RECORDS SHOWN
=== Section Start ===

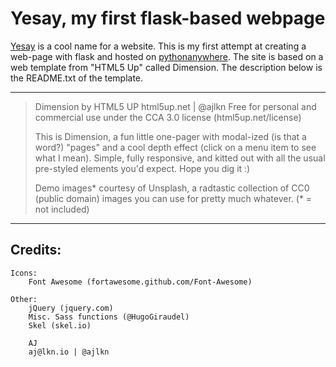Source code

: # Yesay, my first flask-based webpage
 
[Yesay](http://yesay.pythonanywhere.com) is a cool name for a website. This is my first attempt at creating a web-page with flask and hosted on [pythonanywhere](https://pythonanywhere.com).
The site is based on a web template from "HTML5 Up" called Dimension. The description below is the README.txt of the template.
 
---
 
>Dimension by HTML5 UP
 html5up.net | @ajlkn
 Free for personal and commercial use under the CCA 3.0 license (html5up.net/license)
> 
>This is Dimension, a fun little one-pager with modal-ized (is that a word?) "pages"
 and a cool depth effect (click on a menu item to see what I mean). Simple, fully
 responsive, and kitted out with all the usual pre-styled elements you'd expect.
 Hope you dig it :)
> 
>Demo images* courtesy of Unsplash, a radtastic collection of CC0 (public domain) images
 you can use for pretty much whatever.
 (* = not included)
 
 
 ---
 
## Credits:
 
    Icons:
        Font Awesome (fortawesome.github.com/Font-Awesome)
 
    Other:
        jQuery (jquery.com)
        Misc. Sass functions (@HugoGiraudel)
        Skel (skel.io)
 
        AJ
        aj@lkn.io | @ajlkn


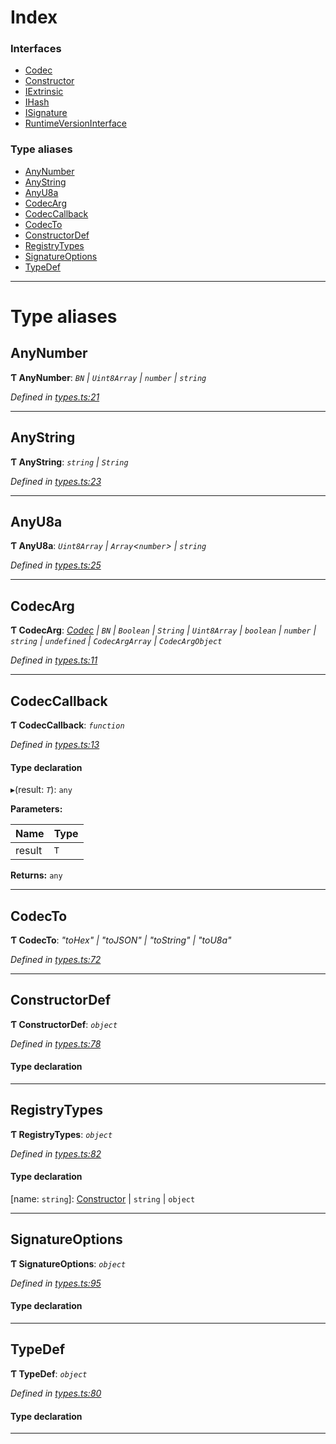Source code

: 

# Index

### Interfaces

* [Codec](../interfaces/_types_.codec.md)
* [Constructor](../interfaces/_types_.constructor.md)
* [IExtrinsic](../interfaces/_types_.iextrinsic.md)
* [IHash](../interfaces/_types_.ihash.md)
* [ISignature](../interfaces/_types_.isignature.md)
* [RuntimeVersionInterface](../interfaces/_types_.runtimeversioninterface.md)

### Type aliases

* [AnyNumber](_types_.md#anynumber)
* [AnyString](_types_.md#anystring)
* [AnyU8a](_types_.md#anyu8a)
* [CodecArg](_types_.md#codecarg)
* [CodecCallback](_types_.md#codeccallback)
* [CodecTo](_types_.md#codecto)
* [ConstructorDef](_types_.md#constructordef)
* [RegistryTypes](_types_.md#registrytypes)
* [SignatureOptions](_types_.md#signatureoptions)
* [TypeDef](_types_.md#typedef)

---

# Type aliases

<a id="anynumber"></a>

##  AnyNumber

**Ƭ AnyNumber**: *`BN` \| `Uint8Array` \| `number` \| `string`*

*Defined in [types.ts:21](https://github.com/polkadot-js/api/blob/eaea874/packages/types/src/types.ts#L21)*

___
<a id="anystring"></a>

##  AnyString

**Ƭ AnyString**: *`string` \| `String`*

*Defined in [types.ts:23](https://github.com/polkadot-js/api/blob/eaea874/packages/types/src/types.ts#L23)*

___
<a id="anyu8a"></a>

##  AnyU8a

**Ƭ AnyU8a**: *`Uint8Array` \| `Array`<`number`> \| `string`*

*Defined in [types.ts:25](https://github.com/polkadot-js/api/blob/eaea874/packages/types/src/types.ts#L25)*

___
<a id="codecarg"></a>

##  CodecArg

**Ƭ CodecArg**: *[Codec](../interfaces/_types_.codec.md) \| `BN` \| `Boolean` \| `String` \| `Uint8Array` \| `boolean` \| `number` \| `string` \| `undefined` \| `CodecArgArray` \| `CodecArgObject`*

*Defined in [types.ts:11](https://github.com/polkadot-js/api/blob/eaea874/packages/types/src/types.ts#L11)*

___
<a id="codeccallback"></a>

##  CodecCallback

**Ƭ CodecCallback**: *`function`*

*Defined in [types.ts:13](https://github.com/polkadot-js/api/blob/eaea874/packages/types/src/types.ts#L13)*

#### Type declaration
▸(result: *`T`*): `any`

**Parameters:**

| Name | Type |
| ------ | ------ |
| result | `T` |

**Returns:** `any`

___
<a id="codecto"></a>

##  CodecTo

**Ƭ CodecTo**: *"toHex" \| "toJSON" \| "toString" \| "toU8a"*

*Defined in [types.ts:72](https://github.com/polkadot-js/api/blob/eaea874/packages/types/src/types.ts#L72)*

___
<a id="constructordef"></a>

##  ConstructorDef

**Ƭ ConstructorDef**: *`object`*

*Defined in [types.ts:78](https://github.com/polkadot-js/api/blob/eaea874/packages/types/src/types.ts#L78)*

#### Type declaration

[index: `string`]: [Constructor](../interfaces/_types_.constructor.md)<`T`>

___
<a id="registrytypes"></a>

##  RegistryTypes

**Ƭ RegistryTypes**: *`object`*

*Defined in [types.ts:82](https://github.com/polkadot-js/api/blob/eaea874/packages/types/src/types.ts#L82)*

#### Type declaration

[name: `string`]: [Constructor](../interfaces/_types_.constructor.md) \| `string` \| `object`

___
<a id="signatureoptions"></a>

##  SignatureOptions

**Ƭ SignatureOptions**: *`object`*

*Defined in [types.ts:95](https://github.com/polkadot-js/api/blob/eaea874/packages/types/src/types.ts#L95)*

#### Type declaration

___
<a id="typedef"></a>

##  TypeDef

**Ƭ TypeDef**: *`object`*

*Defined in [types.ts:80](https://github.com/polkadot-js/api/blob/eaea874/packages/types/src/types.ts#L80)*

#### Type declaration

[index: `string`]: [Codec](../interfaces/_types_.codec.md)

___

=== Section End ===

No pictures belong in the copy. Repeat the listing above exactly.

WRITTEN SOLUTION
Source code

: # Yesay, my first flask-based webpage
 
[Yesay](http://yesay.pythonanywhere.com) is a cool name for a website. This is my first attempt at creating a web-page with flask and hosted on [pythonanywhere](https://pythonanywhere.com).
The site is based on a web template from "HTML5 Up" called Dimension. The description below is the README.txt of the template.
 
---
 
>Dimension by HTML5 UP
 html5up.net | @ajlkn
 Free for personal and commercial use under the CCA 3.0 license (html5up.net/license)
> 
>This is Dimension, a fun little one-pager with modal-ized (is that a word?) "pages"
 and a cool depth effect (click on a menu item to see what I mean). Simple, fully
 responsive, and kitted out with all the usual pre-styled elements you'd expect.
 Hope you dig it :)
> 
>Demo images* courtesy of Unsplash, a radtastic collection of CC0 (public domain) images
 you can use for pretty much whatever.
 (* = not included)
 
 
 ---
 
## Credits:
 
    Icons:
        Font Awesome (fortawesome.github.com/Font-Awesome)
 
    Other:
        jQuery (jquery.com)
        Misc. Sass functions (@HugoGiraudel)
        Skel (skel.io)
 
        AJ
        aj@lkn.io | @ajlkn


Source code

: 

# Index

### Interfaces

* [Codec](../interfaces/_types_.codec.md)
* [Constructor](../interfaces/_types_.constructor.md)
* [IExtrinsic](../interfaces/_types_.iextrinsic.md)
* [IHash](../interfaces/_types_.ihash.md)
* [ISignature](../interfaces/_types_.isignature.md)
* [RuntimeVersionInterface](../interfaces/_types_.runtimeversioninterface.md)

### Type aliases

* [AnyNumber](_types_.md#anynumber)
* [AnyString](_types_.md#anystring)
* [AnyU8a](_types_.md#anyu8a)
* [CodecArg](_types_.md#codecarg)
* [CodecCallback](_types_.md#codeccallback)
* [CodecTo](_types_.md#codecto)
* [ConstructorDef](_types_.md#constructordef)
* [RegistryTypes](_types_.md#registrytypes)
* [SignatureOptions](_types_.md#signatureoptions)
* [TypeDef](_types_.md#typedef)

---

# Type aliases

<a id="anynumber"></a>

##  AnyNumber

**Ƭ AnyNumber**: *`BN` \| `Uint8Array` \| `number` \| `string`*

*Defined in [types.ts:21](https://github.com/polkadot-js/api/blob/eaea874/packages/types/src/types.ts#L21)*

___
<a id="anystring"></a>

##  AnyString

**Ƭ AnyString**: *`string` \| `String`*

*Defined in [types.ts:23](https://github.com/polkadot-js/api/blob/eaea874/packages/types/src/types.ts#L23)*

___
<a id="anyu8a"></a>

##  AnyU8a

**Ƭ AnyU8a**: *`Uint8Array` \| `Array`<`number`> \| `string`*

*Defined in [types.ts:25](https://github.com/polkadot-js/api/blob/eaea874/packages/types/src/types.ts#L25)*

___
<a id="codecarg"></a>

##  CodecArg

**Ƭ CodecArg**: *[Codec](../interfaces/_types_.codec.md) \| `BN` \| `Boolean` \| `String` \| `Uint8Array` \| `boolean` \| `number` \| `string` \| `undefined` \| `CodecArgArray` \| `CodecArgObject`*

*Defined in [types.ts:11](https://github.com/polkadot-js/api/blob/eaea874/packages/types/src/types.ts#L11)*

___
<a id="codeccallback"></a>

##  CodecCallback

**Ƭ CodecCallback**: *`function`*

*Defined in [types.ts:13](https://github.com/polkadot-js/api/blob/eaea874/packages/types/src/types.ts#L13)*

#### Type declaration
▸(result: *`T`*): `any`

**Parameters:**

| Name | Type |
| ------ | ------ |
| result | `T` |

**Returns:** `any`

___
<a id="codecto"></a>

##  CodecTo

**Ƭ CodecTo**: *"toHex" \| "toJSON" \| "toString" \| "toU8a"*

*Defined in [types.ts:72](https://github.com/polkadot-js/api/blob/eaea874/packages/types/src/types.ts#L72)*

___
<a id="constructordef"></a>

##  ConstructorDef

**Ƭ ConstructorDef**: *`object`*

*Defined in [types.ts:78](https://github.com/polkadot-js/api/blob/eaea874/packages/types/src/types.ts#L78)*

#### Type declaration

[index: `string`]: [Constructor](../interfaces/_types_.constructor.md)<`T`>

___
<a id="registrytypes"></a>

##  RegistryTypes

**Ƭ RegistryTypes**: *`object`*

*Defined in [types.ts:82](https://github.com/polkadot-js/api/blob/eaea874/packages/types/src/types.ts#L82)*

#### Type declaration

[name: `string`]: [Constructor](../interfaces/_types_.constructor.md) \| `string` \| `object`

___
<a id="signatureoptions"></a>

##  SignatureOptions

**Ƭ SignatureOptions**: *`object`*

*Defined in [types.ts:95](https://github.com/polkadot-js/api/blob/eaea874/packages/types/src/types.ts#L95)*

#### Type declaration

___
<a id="typedef"></a>

##  TypeDef

**Ƭ TypeDef**: *`object`*

*Defined in [types.ts:80](https://github.com/polkadot-js/api/blob/eaea874/packages/types/src/types.ts#L80)*

#### Type declaration

[index: `string`]: [Codec](../interfaces/_types_.codec.md)

___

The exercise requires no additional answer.